It’s interesting that two of the authors employ Biblical metaphors.  The metaphors, however, turn around and bite their Darwinian assumptions:
  • Pennisi entitles one of her articles “Speaking in Tongues”.  The metaphor points back to a miraculous event (see Acts 2) that teaches intelligent design.  God supernaturally endowed the minds of the early church to speak languages they had not known.  Can Pennisi prove that early humans evolved the ability to speak in tongues?  Bdbdbdbdbdb (rub finger rapidly up and down over lips).
  • Scott Montgomery refers back to the Tower of Babel in his article, “Of Towers, Walls, and Fields: Perspectives on Language in Science.”  He thinks science has nearly realized Nimrod’s dream, but waves two hands:
    Science, it appears, has come to a historical crossroads.  On the one hand, it would seem to have completed the Tower of Babel, its knowledge now reaching far beyond the heavens and, through the global spread of English, recovering the ancient dream of a single language for the wisdom of the nations.  Yet, from another vantage, the very opposite is suggested: this great tower of unanimity broken and rebuilt into a thousand walls by the power of jargon, dividing the disciplines by the arcanity of specialist speech.
    Is scientific language diverging or converging, creating unity or a new diaspora?  Yes, he says: “many [barriers] have become increasingly porous, allowing flow in both directions.
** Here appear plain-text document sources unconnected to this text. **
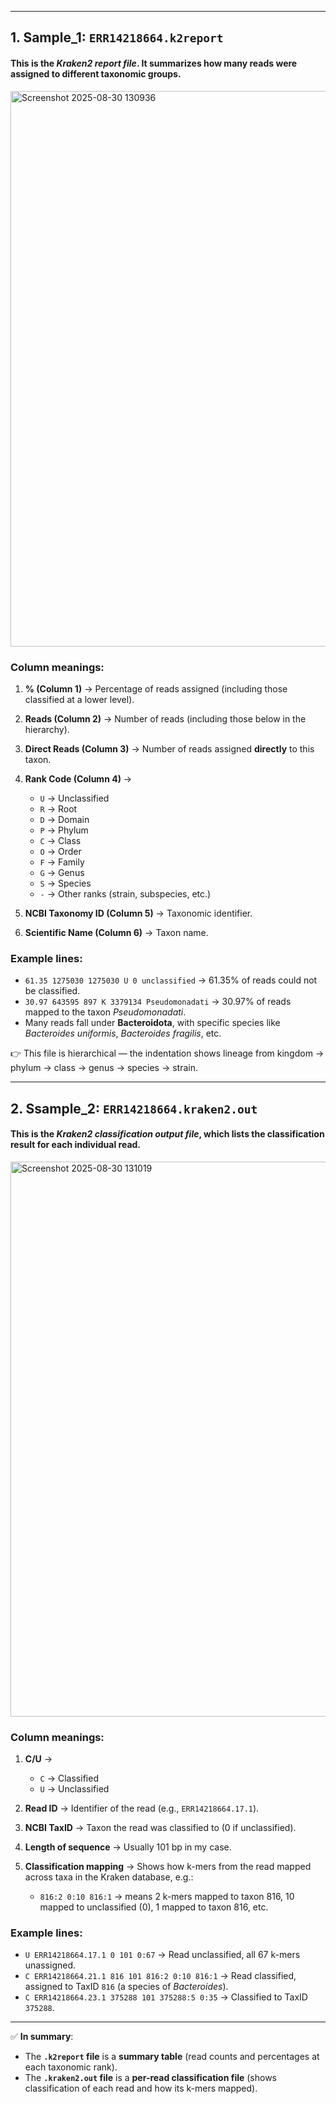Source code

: 
---

## **1. Sample_1: `ERR14218664.k2report`**

#### This is the *Kraken2 report file*. It summarizes how many reads were assigned to different taxonomic groups.

<img width="1903" height="889" alt="Screenshot 2025-08-30 130936" src="https://github.com/user-attachments/assets/e40855c2-9f6f-4437-a18e-16683e03f389" />

### Column meanings:

1. **% (Column 1)** → Percentage of reads assigned (including those classified at a lower level).
2. **Reads (Column 2)** → Number of reads (including those below in the hierarchy).
3. **Direct Reads (Column 3)** → Number of reads assigned **directly** to this taxon.
4. **Rank Code (Column 4)** →

   * `U` → Unclassified
   * `R` → Root
   * `D` → Domain
   * `P` → Phylum
   * `C` → Class
   * `O` → Order
   * `F` → Family
   * `G` → Genus
   * `S` → Species
   * `-` → Other ranks (strain, subspecies, etc.)
5. **NCBI Taxonomy ID (Column 5)** → Taxonomic identifier.
6. **Scientific Name (Column 6)** → Taxon name.

### Example lines:

* `61.35 1275030 1275030 U 0 unclassified`
  → 61.35% of reads could not be classified.
* `30.97 643595 897 K 3379134 Pseudomonadati`
  → 30.97% of reads mapped to the taxon *Pseudomonadati*.
* Many reads fall under **Bacteroidota**, with specific species like *Bacteroides uniformis*, *Bacteroides fragilis*, etc.

👉 This file is hierarchical — the indentation shows lineage from kingdom → phylum → class → genus → species → strain.

---

## **2. Ssample_2: `ERR14218664.kraken2.out`**

#### This is the *Kraken2 classification output file*, which lists the classification result for each individual read.
<img width="1914" height="888" alt="Screenshot 2025-08-30 131019" src="https://github.com/user-attachments/assets/7e17a874-f213-4a14-b33e-600b26cfd2b1" />

### Column meanings:

1. **C/U** →

   * `C` → Classified
   * `U` → Unclassified
2. **Read ID** → Identifier of the read (e.g., `ERR14218664.17.1`).
3. **NCBI TaxID** → Taxon the read was classified to (0 if unclassified).
4. **Length of sequence** → Usually 101 bp in my case.
5. **Classification mapping** → Shows how k-mers from the read mapped across taxa in the Kraken database, e.g.:

   * `816:2 0:10 816:1` → means 2 k-mers mapped to taxon 816, 10 mapped to unclassified (0), 1 mapped to taxon 816, etc.

### Example lines:

* `U ERR14218664.17.1 0 101 0:67`
  → Read unclassified, all 67 k-mers unassigned.
* `C ERR14218664.21.1 816 101 816:2 0:10 816:1`
  → Read classified, assigned to TaxID `816` (a species of *Bacteroides*).
* `C ERR14218664.23.1 375288 101 375288:5 0:35`
  → Classified to TaxID `375288`.

---

✅ **In summary**:

* The **`.k2report` file** is a **summary table** (read counts and percentages at each taxonomic rank).
* The **`.kraken2.out` file** is a **per-read classification file** (shows classification of each read and how its k-mers mapped).

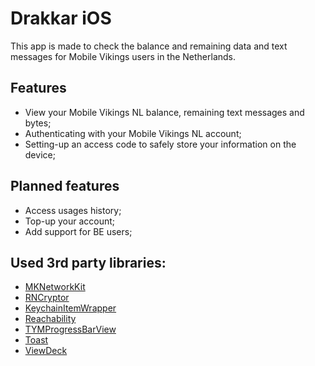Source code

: Drakkar iOS
===========

This app is made to check the balance and remaining data and text messages for Mobile Vikings users in the Netherlands.

Features
--------
* View your Mobile Vikings NL balance, remaining text messages and bytes;
* Authenticating with your Mobile Vikings NL account;
* Setting-up an access code to safely store your information on the device;


Planned features
----------------
* Access usages history;
* Top-up your account;
* Add support for BE users;

Used 3rd party libraries:
-------------------------
* [MKNetworkKit][mknetworkkit]
* [RNCryptor][rncryptor]
* [KeychainItemWrapper][keychainitemwrapper]
* [Reachability][reachability]
* [TYMProgressBarView][tymprogressbarview]
* [Toast][toast]
* [ViewDeck][viewdeck]

[mknetworkkit]: https://github.com/MugunthKumar/MKNetworkKit
[rncryptor]: https://github.com/RNCryptor/RNCryptor
[keychainitemwrapper]: https://gist.github.com/3376201
[viewdeck]: https://github.com/Inferis/ViewDeck
[reachability]: https://github.com/tonymillion/Reachability
[tymprogressbarview]: https://github.com/yimingtang/TYMProgressBarView
[toast]: https://github.com/scalessec/Toast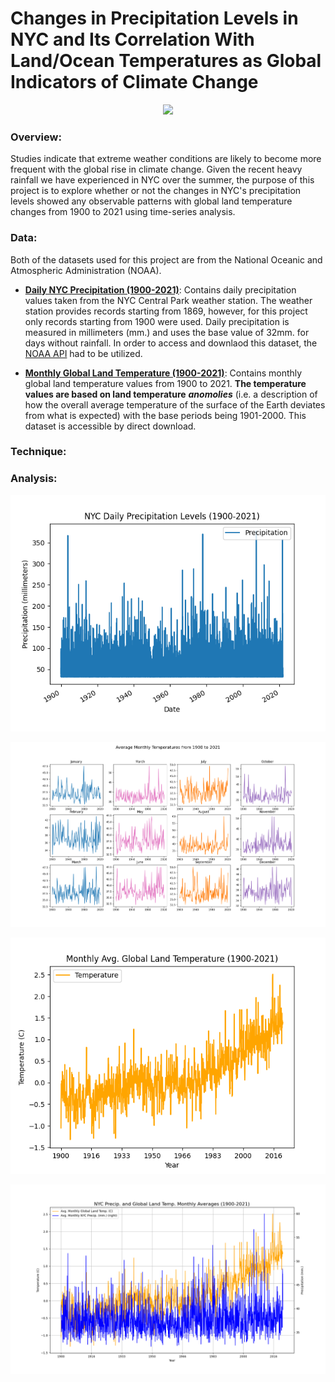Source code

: # Changes in Precipitation Levels in NYC and Its Correlation With Land/Ocean Temperatures as Global Indicators of Climate Change
<p align="center">
  <img src="https://static01.nyt.com/images/2021/08/07/us/07xp-elsalandfall-2/07xp-elsalandfall-2-superJumbo.jpg" />
</p>

### Overview:
Studies indicate that extreme weather conditions are likely to become more frequent with the global rise in climate change. Given the recent heavy rainfall we have experienced in NYC over the summer, the purpose of this project is to explore whether or not the changes in NYC's precipitation levels showed any observable patterns with global land temperature changes from 1900 to 2021 using time-series analysis.


### Data:
Both of the datasets used for this project are from the National Oceanic and Atmospheric Administration (NOAA).
- **[Daily NYC Precipitation (1900-2021)](https://www.ncdc.noaa.gov/cdo-web/datasets/GHCND/stations/GHCND:USW00094728/detail)**: Contains daily precipitation values taken from the NYC Central Park weather station. The weather station provides records starting from 1869, however, for this project only records starting from 1900 were used. Daily precipitation is measured in millimeters (mm.) and uses the base value of 32mm. for days without rainfall. In order to access and downlaod this dataset, the [NOAA API](https://www.ncdc.noaa.gov/cdo-web/webservices/v2) had to be utilized. 

- **[Monthly Global Land Temperature (1900-2021)](https://www.ncdc.noaa.gov/cag/global/time-series/globe/ocean/all/1/1900-2021)**: Contains monthly global land temperature values from 1900 to 2021. **The temperature values are based on land temperature** ***anomolies*** (i.e. a description of how the overall average temperature of the surface of the Earth deviates from what is expected) with the base periods being 1901-2000. This dataset is accessible by direct download. 

### Technique:

### Analysis:

![image](https://raw.githubusercontent.com/Saida0/Data-Science-Project/main/PRCP_Daily.png)

![image](https://raw.githubusercontent.com/Saida0/Data-Science-Project/main/PRCP_Monthly.png)

![image](https://raw.githubusercontent.com/Saida0/Data-Science-Project/main/Land_Temp_Monthly.png)

![image](https://raw.githubusercontent.com/Saida0/Data-Science-Project/main/Comparing_Monthly_PRCP_Land.png)







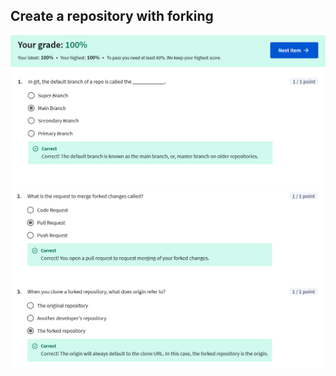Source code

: ## Create a repository with forking

![](/learning/meta-front-end-developer-professional-certificate/C3-Version-control/Module3/quiz2-create-forking-repository/ss1.png)
![](/learning/meta-front-end-developer-professional-certificate/C3-Version-control/Module3/quiz2-create-forking-repository/ss2.png)
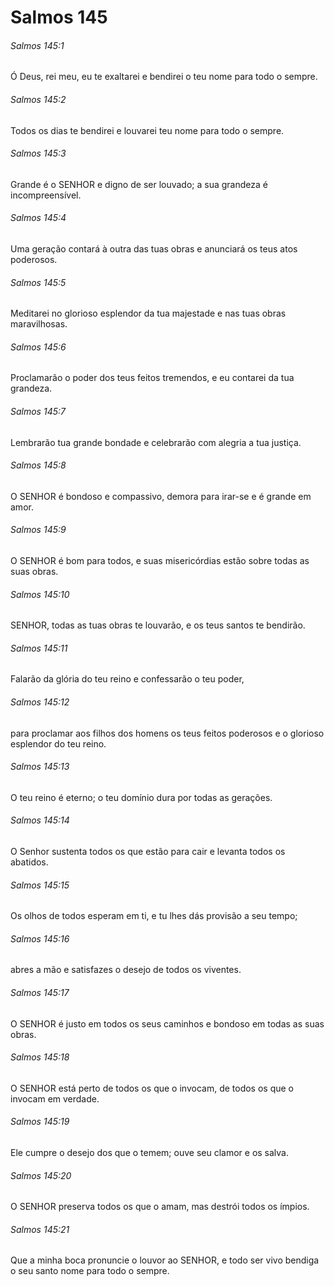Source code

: # Salmos 145

###### Salmos 145:1

Ó Deus, rei meu, eu te exaltarei e bendirei o teu nome para todo o sempre.

###### Salmos 145:2

Todos os dias te bendirei e louvarei teu nome para todo o sempre.

###### Salmos 145:3

Grande é o SENHOR e digno de ser louvado; a sua grandeza é incompreensível.

###### Salmos 145:4

Uma geração contará à outra das tuas obras e anunciará os teus atos poderosos.

###### Salmos 145:5

Meditarei no glorioso esplendor da tua majestade e nas tuas obras maravilhosas.

###### Salmos 145:6

Proclamarão o poder dos teus feitos tremendos, e eu contarei da tua grandeza.

###### Salmos 145:7

Lembrarão tua grande bondade e celebrarão com alegria a tua justiça.

###### Salmos 145:8

O SENHOR é bondoso e compassivo, demora para irar-se e é grande em amor.

###### Salmos 145:9

O SENHOR é bom para todos, e suas misericórdias estão sobre todas as suas obras.

###### Salmos 145:10

SENHOR, todas as tuas obras te louvarão, e os teus santos te bendirão.

###### Salmos 145:11

Falarão da glória do teu reino e confessarão o teu poder,

###### Salmos 145:12

para proclamar aos filhos dos homens os teus feitos poderosos e o glorioso esplendor do teu reino.

###### Salmos 145:13

O teu reino é eterno; o teu domínio dura por todas as gerações.

###### Salmos 145:14

O Senhor sustenta todos os que estão para cair e levanta todos os abatidos.

###### Salmos 145:15

Os olhos de todos esperam em ti, e tu lhes dás provisão a seu tempo;

###### Salmos 145:16

abres a mão e satisfazes o desejo de todos os viventes.

###### Salmos 145:17

O SENHOR é justo em todos os seus caminhos e bondoso em todas as suas obras.

###### Salmos 145:18

O SENHOR está perto de todos os que o invocam, de todos os que o invocam em verdade.

###### Salmos 145:19

Ele cumpre o desejo dos que o temem; ouve seu clamor e os salva.

###### Salmos 145:20

O SENHOR preserva todos os que o amam, mas destrói todos os ímpios.

###### Salmos 145:21

Que a minha boca pronuncie o louvor ao SENHOR, e todo ser vivo bendiga o seu santo nome para todo o sempre.

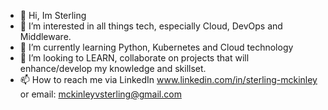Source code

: - 👋 Hi, Im Sterling
- 👀 I’m interested in all things tech, especially Cloud, DevOps and Middleware.
- 🌱 I’m currently learning Python, Kubernetes and Cloud technology
- 💞️ I’m looking to LEARN, collaborate on projects that will enhance/develop my knowledge and skillset.
- 📫 How to reach me via LinkedIn www.linkedin.com/in/sterling-mckinley or email: mckinleyvsterling@gmail.com

<!---
mckinley1/mckinley1 is a ✨ special ✨ repository because its `README.md` (this file) appears on your GitHub profile.
You can click the Preview link to take a look at your changes.
--->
Such will undoubtedly continue—science is today the most active area of language creation.”  Well, that is certainly creation by intelligent design, not evolution.
From earliest times, human beings have communicated with language.  It is much more than the animal communication of birdsong or the howling of monkeys: human language has syntax, grammar and semantics.  It requires specialized organs for transmission and reception.  It implies the ability to understand abstract concepts.  The earliest evidences of written language in the Fertile Crescent describe commercial transactions and legal matters, presupposing an already-developed culture involving complex verbal skills and capacity for abstract reasoning.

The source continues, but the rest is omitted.